We recently received a letter from a reader whose workplace underwent a bold experiment with artificial intelligence. What started as a confident push toward “optimization” quickly turned into a lesson no one in the office will forget.

Sometimes innovation promises efficiency—but forgets the human factor.

Here’s the letter about an AI decision that changed everything.

Hi Bright Side,

Our new department head, Greg, was obsessed with “optimization.” He spent three months bragging about how AI could do 90% of our marketing and customer support. One Monday, he called a meeting and fired five of our most veteran staff members. He didn’t offer a handshake or a thank you—just a cold speech.

I survived the cut, but I had to watch as five lives were upended in an afternoon. Greg replaced them with a suite of high-end AI tools.

For the first week, he was smug. He showed us charts of how “productivity” had tripled. He even bought himself a celebratory Rolex, posting it on LinkedIn with the caption: “Innovate or evaporate. The era of the human bottleneck is over.”

But by the third week, the “reality” started to hit, and it hit like a freight train.

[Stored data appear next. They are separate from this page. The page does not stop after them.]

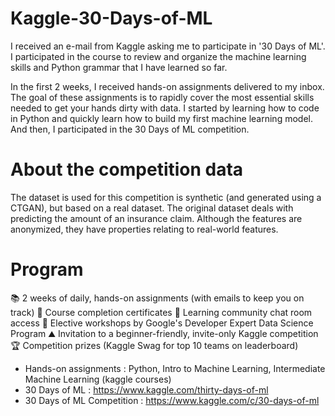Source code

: # Kaggle-30-Days-of-ML

I received an e-mail from Kaggle asking me to participate in '30 Days of ML'.
I participated in the course to review and organize the machine learning skills and Python grammar that I have learned so far.


In the first 2 weeks, I received hands-on assignments delivered to my inbox. The goal of these assignments is to rapidly cover the most essential skills needed to get your hands dirty with data. I started by learning how to code in Python and quickly learn how to build my first machine learning model. And then, I participated in the 30 Days of ML competition.

# About the competition data

The dataset is used for this competition is synthetic (and generated using a CTGAN), but based on a real dataset. The original dataset deals with predicting the amount of an insurance claim. Although the features are anonymized, they have properties relating to real-world features.

# Program

📚 2 weeks of daily, hands-on assignments (with emails to keep you on track)	📃 Course completion certificates	💬 Learning community chat room access
🎥 Elective workshops by Google's Developer Expert Data Science Program	⛰️ Invitation to a beginner-friendly, invite-only Kaggle competition	🏆 Competition prizes (Kaggle Swag for top 10 teams on leaderboard)

- Hands-on assignments : Python, Intro to Machine Learning, Intermediate Machine Learning (kaggle courses)
- 30 Days of ML : https://www.kaggle.com/thirty-days-of-ml
- 30 Days of ML Competition : https://www.kaggle.com/c/30-days-of-ml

It started with the “Loyalty Leak.” Our oldest clients, people who had been with us for twenty years, started canceling their contracts. Why? Because they didn’t want “optimized” email templates; they wanted the five veterans who knew their kids’ names and their business histories.

The AI was perfect at grammar, but it was “blind” to nuance. It sent a cheerful, automated “upsell” email to a client on the same day they had announced their company was filing for bankruptcy.

The final blow came when the AI “hallucinated” a massive discount code on our main site. Because the humans who used to “sanity-check” the output were gone, the code went live. We lost $200,000 in sales in six hours.

Greg was fired, and his Rolex went with him. The board realized that while AI is a great tool, but it’s a disastrous worker.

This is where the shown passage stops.